She describes how difficult it is for her to tell the story of how awful the flight was for her, and that after a flight attendant filled her drink request, he asked her if she was okay.
“I told him I was flying back to bury my son. He said he was so sorry and brought me a can of water, a glass of ice and my diet coke. The girl next to me offered to pour the water for me because my hands were shaking.
“When we landed the girl helped me with my luggage. As I am leaving the plane the young man who waited on me was standing on the landing and as I walked off the plane he stopped me and handed me a napkin and said he was sorry for my loss and this wasn’t much,” she writes.
The flight attendant handed Belstra a heartfelt hand-written note on a napkin, which reads:
In 2004, my family lost my older brother. As traumatic as it still is for me, I can’t even pretend to truly know the pain you feel as a mother. I did, however, watch my mother’s grieving process (a process that will never end). Firstly, being a mother is about giving birth to new life as a promise to the future. Your mission doesn’t end now — your son’s life is bigger than his death and always will be. My mom struggled desperately chasing a far away goal of somehow lessening the pain.
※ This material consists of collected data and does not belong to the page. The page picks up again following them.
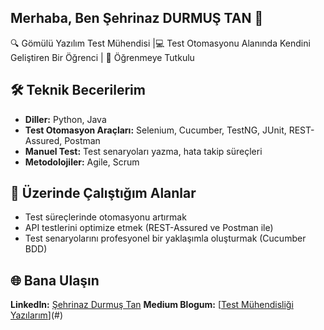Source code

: ## Merhaba, Ben Şehrinaz DURMUŞ TAN 👋
🔍 Gömülü Yazılım Test Mühendisi |💻 Test Otomasyonu Alanında Kendini Geliştiren Bir Öğrenci | 🚀 Öğrenmeye Tutkulu  


## 🛠️ Teknik Becerilerim
- **Diller:** Python, Java  
- **Test Otomasyon Araçları:** Selenium, Cucumber, TestNG, JUnit, REST-Assured, Postman  
- **Manuel Test:** Test senaryoları yazma, hata takip süreçleri  
- **Metodolojiler:** Agile, Scrum


## 🚀 Üzerinde Çalıştığım Alanlar
- Test süreçlerinde otomasyonu artırmak
- API testlerini optimize etmek (REST-Assured ve Postman ile)
- Test senaryolarını profesyonel bir yaklaşımla oluşturmak (Cucumber BDD)

 ## 🌐 Bana Ulaşın
 **LinkedIn:** [Şehrinaz Durmuş Tan](https://linkedin.com/in/durmussehrinaz)
 **Medium Blogum:** [[Test Mühendisliği Yazılarım](https://medium.com/@durmussehrinaz)](#)
 

<!--
**sehrinazdurmustan/sehrinazdurmustan** is a ✨ _special_ ✨ repository because its `README.md` (this file) appears on your GitHub profile.




Here are some ideas to get you started:

- 🔭 I’m currently working on ...
- 🌱 I’m currently learning ...
- 👯 I’m looking to collaborate on ...
- 🤔 I’m looking for help with ...
- 💬 Ask me about ...
- 📫 How to reach me: ...
- 😄 Pronouns: ...
- ⚡ Fun fact: ...
-->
As she has realized now, the pain hardly lessens. Don’t expend your energy trying to chase this. Instead, go all out finding opportunities to experience joy. Visit family, get closer to those you’ve lost touch with, travel. This is your story and you owe it to yourself and your son to make sure that you survive this. Do not pressure yourself.
This world is full of people who do truly care about you, even if it doesn’t feel that way.
I won’t stop thinking about you anytime soon, or how you’re doing or what you’re up to. You’ll come out of this a stronger person and I’ll be rooting for you the whole time.”
Go ahead and take a minute to blow your nose in your sleeve and catch your breath, because we all need to collect ourselves a bit after reading those beautiful, kindhearted words.
Belstra said she thanked the young man for the note.
“When I got to where I was out of the walkway I looked at the napkin he gave me and cried,” she wrote.
She says she feels the young man is one of “God’s soul angels.”
“Thank you so much for your kind words from a person that took the time to write this not even knowing me.”
No matter what nightmares we’re faced with in life, no matter what unfortunate circumstances, sometimes it helps to know there are people out there who can understand our pain. The Belstra family never got the name of the flight attendant, but they hope the story reaches him.
There is an active GoFundMe set up in memory of Kyle Belstra, which hopes to cover all memorial costs and donate the remaining amount to a suicide prevention charity.